BRIEF: Where in the data does the word "plots" appear? Find those lines and copy them.
══ DATA SUPPLIED ══
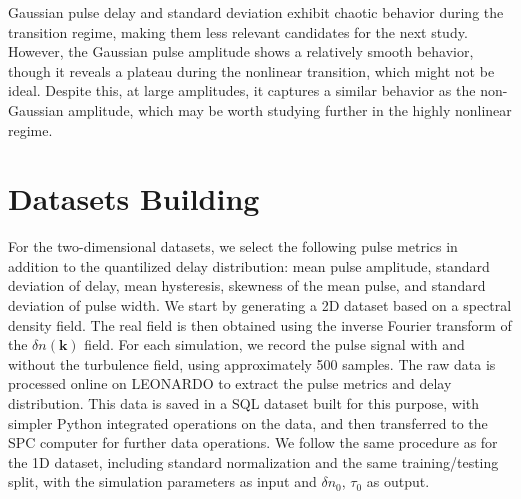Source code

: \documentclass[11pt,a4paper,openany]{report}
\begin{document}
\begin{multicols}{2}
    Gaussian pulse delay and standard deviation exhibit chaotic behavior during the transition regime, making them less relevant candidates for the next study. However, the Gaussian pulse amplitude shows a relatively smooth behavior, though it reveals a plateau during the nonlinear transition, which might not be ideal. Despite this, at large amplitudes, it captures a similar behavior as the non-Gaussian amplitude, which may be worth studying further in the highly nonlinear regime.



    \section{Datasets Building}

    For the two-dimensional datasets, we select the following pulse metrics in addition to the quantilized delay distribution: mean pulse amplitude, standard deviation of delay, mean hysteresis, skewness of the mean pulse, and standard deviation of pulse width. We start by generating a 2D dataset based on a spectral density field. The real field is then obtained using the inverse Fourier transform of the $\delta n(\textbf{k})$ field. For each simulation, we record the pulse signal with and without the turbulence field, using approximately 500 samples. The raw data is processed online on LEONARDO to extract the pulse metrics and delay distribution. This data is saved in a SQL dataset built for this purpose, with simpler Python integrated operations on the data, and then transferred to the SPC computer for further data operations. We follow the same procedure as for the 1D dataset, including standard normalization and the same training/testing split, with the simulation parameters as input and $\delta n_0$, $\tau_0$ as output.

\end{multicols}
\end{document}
═══
══ DATA SUPPLIED ══
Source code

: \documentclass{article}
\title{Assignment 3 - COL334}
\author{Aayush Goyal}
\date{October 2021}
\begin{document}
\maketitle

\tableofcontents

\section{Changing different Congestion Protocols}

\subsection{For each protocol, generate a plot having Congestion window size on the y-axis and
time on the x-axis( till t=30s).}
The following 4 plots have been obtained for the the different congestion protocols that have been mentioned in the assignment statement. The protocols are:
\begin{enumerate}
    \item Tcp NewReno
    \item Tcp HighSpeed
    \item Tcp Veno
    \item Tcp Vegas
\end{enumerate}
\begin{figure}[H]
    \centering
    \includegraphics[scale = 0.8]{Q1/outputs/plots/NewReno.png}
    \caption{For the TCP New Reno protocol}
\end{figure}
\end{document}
═══
REPLY TO THE EXERCISE:
The following 4 plots have been obtained for the the different congestion protocols that have been mentioned in the assignment statement. The protocols are:
    \includegraphics[scale = 0.8]{Q1/outputs/plots/NewReno.png}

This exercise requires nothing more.